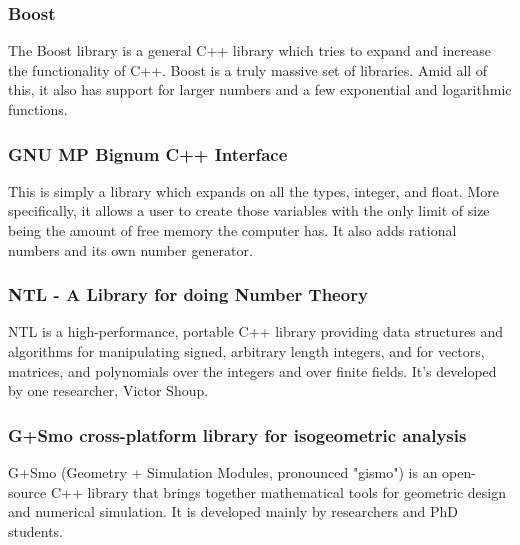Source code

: \documentclass[onecolumn, draftclsnofoot,10pt, compsoc]{IEEEtran}
\begin{document}
\begin{singlespace}
\subsubsection{Boost}
The Boost library is a general C++ library which tries to expand and increase the functionality of C++.
Boost is a truly massive set of libraries.
Amid all of this, it also has support for larger numbers and a few exponential and logarithmic functions.
\cite{Boost}

\subsubsection{GNU MP Bignum C++ Interface}
This is simply a library which expands on all the types, integer, and float.
More specifically, it allows a user to create those variables with the only limit of size being the amount of free memory the computer has.
It also adds rational numbers and its own number generator.
\cite{GNU}

\subsubsection{NTL - A Library for doing Number Theory}
NTL is a high-performance, portable C++ library providing data structures and algorithms for manipulating signed, arbitrary length integers, and for vectors, matrices, and polynomials over the integers and over finite fields.
It's developed by one researcher, Victor Shoup.
\cite{NTL}

\subsubsection{G+Smo cross-platform library for isogeometric analysis}
G+Smo (Geometry + Simulation Modules, pronounced "gismo") is an open-source C++ library that brings together mathematical tools for geometric design and numerical simulation. It is developed mainly by researchers and PhD students.
\cite{GiSmo}


\end{singlespace}
\end{document}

————

**WHAT IS EXPECTED:** Write the material out again exactly. Skip each picture.

**WRITTEN SOLUTION:**
Source code

: \documentclass[onecolumn, draftclsnofoot,10pt, compsoc]{IEEEtran}
\begin{document}
\begin{singlespace}
\subsubsection{Boost}
The Boost library is a general C++ library which tries to expand and increase the functionality of C++.
Boost is a truly massive set of libraries.
Amid all of this, it also has support for larger numbers and a few exponential and logarithmic functions.
\cite{Boost}

\subsubsection{GNU MP Bignum C++ Interface}
This is simply a library which expands on all the types, integer, and float.
More specifically, it allows a user to create those variables with the only limit of size being the amount of free memory the computer has.
It also adds rational numbers and its own number generator.
\cite{GNU}

\subsubsection{NTL - A Library for doing Number Theory}
NTL is a high-performance, portable C++ library providing data structures and algorithms for manipulating signed, arbitrary length integers, and for vectors, matrices, and polynomials over the integers and over finite fields.
It's developed by one researcher, Victor Shoup.
\cite{NTL}

\subsubsection{G+Smo cross-platform library for isogeometric analysis}
G+Smo (Geometry + Simulation Modules, pronounced "gismo") is an open-source C++ library that brings together mathematical tools for geometric design and numerical simulation. It is developed mainly by researchers and PhD students.
\cite{GiSmo}


\end{singlespace}
\end{document}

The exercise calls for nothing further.